Records drawn from a dataset:
>>>

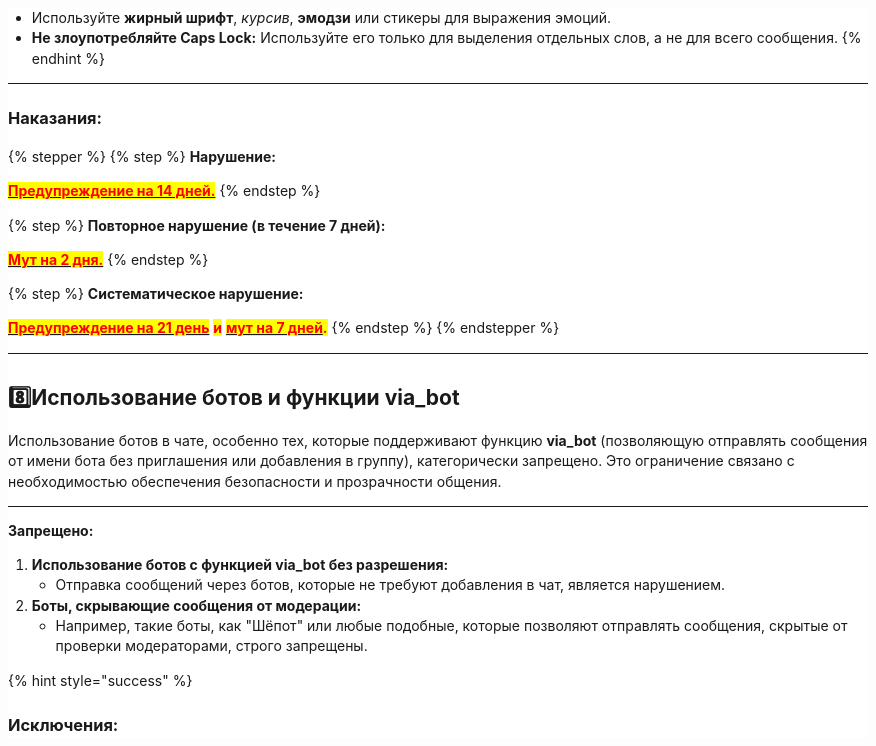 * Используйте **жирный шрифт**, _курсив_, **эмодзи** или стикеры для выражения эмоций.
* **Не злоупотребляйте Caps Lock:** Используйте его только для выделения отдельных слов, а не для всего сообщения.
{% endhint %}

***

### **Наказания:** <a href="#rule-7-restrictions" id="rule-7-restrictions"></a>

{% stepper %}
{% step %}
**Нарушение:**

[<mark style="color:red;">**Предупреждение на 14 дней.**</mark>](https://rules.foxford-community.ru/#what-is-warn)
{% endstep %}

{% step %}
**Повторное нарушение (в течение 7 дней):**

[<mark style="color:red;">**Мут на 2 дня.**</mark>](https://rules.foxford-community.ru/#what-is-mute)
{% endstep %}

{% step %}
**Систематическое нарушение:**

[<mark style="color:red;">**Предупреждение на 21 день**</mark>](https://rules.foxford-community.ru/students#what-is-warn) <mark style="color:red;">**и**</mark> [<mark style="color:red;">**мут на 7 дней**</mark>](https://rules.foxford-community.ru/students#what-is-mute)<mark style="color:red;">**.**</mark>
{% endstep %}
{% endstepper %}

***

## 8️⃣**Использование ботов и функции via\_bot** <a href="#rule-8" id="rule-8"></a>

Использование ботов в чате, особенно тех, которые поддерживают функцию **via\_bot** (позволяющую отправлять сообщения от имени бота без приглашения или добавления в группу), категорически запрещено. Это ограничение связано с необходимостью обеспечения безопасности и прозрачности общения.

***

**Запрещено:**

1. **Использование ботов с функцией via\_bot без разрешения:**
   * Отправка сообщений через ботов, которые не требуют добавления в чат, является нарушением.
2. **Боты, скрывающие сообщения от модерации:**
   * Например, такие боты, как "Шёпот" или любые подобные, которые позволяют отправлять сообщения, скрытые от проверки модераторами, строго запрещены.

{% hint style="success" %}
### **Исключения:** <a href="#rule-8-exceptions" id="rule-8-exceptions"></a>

<<<

TASK OBJECTIVE :: When a line in the records above contains the word "href", copy it.

RESULT FOR THIS TASK ::
### **Наказания:** <a href="#rule-7-restrictions" id="rule-7-restrictions"></a>
## 8️⃣**Использование ботов и функции via\_bot** <a href="#rule-8" id="rule-8"></a>
### **Исключения:** <a href="#rule-8-exceptions" id="rule-8-exceptions"></a>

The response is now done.